Hier hatte das Bundesverfassungsgericht in einem sehr ähnlichen Verfahren – zum Telekommunikationsgesetz – die Grenzen für die Herausgabe von Nutzerdaten zur Strafverfolgung so deutlich gezogen, dass jeder sehen konnte: das „Hass“-Gesetz von Justizministerin Christine Lambrecht würde in dieser Form in Karlsruhe ebenfalls scheitern. Dieser Parforceritt über (fast) alle Warnungen und Bedenken hinweg bis zur Notbremse ging in seiner Bedeutung weit über die eigentliche Gesetzgebung hinaus. Denn unter normalen Verhältnissen prüft das Bundesjustizministerium Gesetze auf Verfassungsmäßigkeit. Auch hier war der wissenschaftliche Dienst lange vor der Abstimmung des Bundestags zu dem Schluss gekommen: klar grundgesetzwidrig. Dass eine Justizministerin trotzdem versuchte, mit dem Kopf durch die Wand der Verfassung zu kommen, markiert eine neue Qualität.
Ein ganz ähnlicher Vorgang spielte sich 2020 jeweils in Thüringen und Brandenburg: hier wie dort scheiterte das so genannte Parité-Gesetz erst an den Landesverfassungsgerichten – ein Gesetz, das den Parteien grundrechtswidrig eine 50-50-Quotierung der Listenplatze nach Geschlecht vorschreiben wollte. Auch hier kam ein Gutachten des Wissenschaftlichen Dienstes des Landtags Brandenburg schon lange vorher zu dem Schluss: verfassungswidrig. Die jeweils linken Koalitionsmehrheiten zogen die Vorhaben trotzdem durch. Und selbst nach dem Scheitern in Brandenburg klagte die Arbeitsgemeinschaft Sozialdemokratischer Juristinnen über den „Rückschlag“ – ohne sich mit den Argumenten des Verfassungsgerichts ernsthaft zu befassen.
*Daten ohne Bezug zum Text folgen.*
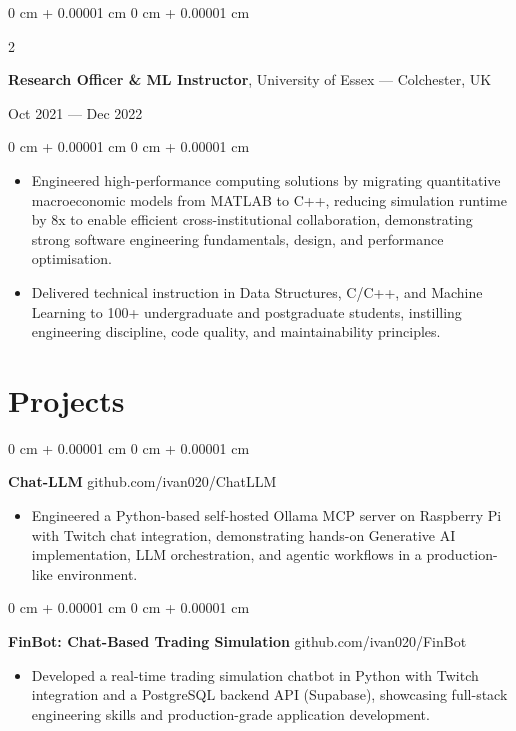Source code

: \documentclass[6pt, letterpaper]{article}
\newenvironment{highlights}{
    \begin{itemize}[
        topsep=0.03 cm,
        parsep=0.03 cm,
        partopsep=0pt,
        itemsep=0pt,
        leftmargin=0 cm + 10pt
    ]
}{
    \end{itemize}
} %
\newenvironment{onecolentry}{
    \begin{adjustwidth}{
        0 cm + 0.00001 cm
    }{
        0 cm + 0.00001 cm
    }
}{
    \end{adjustwidth}
} %
\newenvironment{twocolentry}[2][]{
    \onecolentry
    \def\secondColumn{#2}
    \setcolumnwidth{\fill, 4.5 cm}
    \begin{paracol}{2}
}{
    \switchcolumn \raggedleft \secondColumn
    \end{paracol}
    \endonecolentry
} %
\begin{document}
        \begin{twocolentry}{Oct 2021 --- Dec 2022}
        \textbf{Research Officer \& ML Instructor}, University of Essex --- Colchester, UK
        \end{twocolentry}

        \begin{onecolentry}
        \begin{highlights}
        \item Engineered high-performance computing solutions by migrating quantitative macroeconomic models from MATLAB to C++, reducing simulation runtime by 8x to enable efficient cross-institutional collaboration, demonstrating strong software engineering fundamentals, design, and performance optimisation.
        \item Delivered technical instruction in Data Structures, C/C++, and Machine Learning to 100+ undergraduate and postgraduate students, instilling engineering discipline, code quality, and maintainability principles.
        \end{highlights}
        \end{onecolentry}


    \section{Projects}

    \begin{onecolentry}
        \textbf{Chat-LLM} \hfill github.com/ivan020/ChatLLM

        \begin{highlights}
            \item Engineered a Python-based self-hosted Ollama MCP server on Raspberry Pi with Twitch chat integration, demonstrating hands-on Generative AI implementation, LLM orchestration, and agentic workflows in a production-like environment.
        \end{highlights}
    \end{onecolentry}

    \begin{onecolentry}
        \textbf{FinBot: Chat-Based Trading Simulation} \hfill github.com/ivan020/FinBot

        \begin{highlights}
            \item Developed a real-time trading simulation chatbot in Python with Twitch integration and a PostgreSQL backend API (Supabase), showcasing full-stack engineering skills and production-grade application development.
        \end{highlights}
    \end{onecolentry}
\end{document}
Ob die dünne rote Linie der Richter unter diesem Druck hält, daran hängt die Gestalt dieser Gesellschaft. Und auch an der Renitenz von Bürgern.
Die Highlander vor Balaklava blieben gerade deshalb in ihrer dünnen roten Linie, weil sie wussten, dass sie allein standen. Ob diese Lage auch im zivilen Leben den Mut befeuert – das ist offen.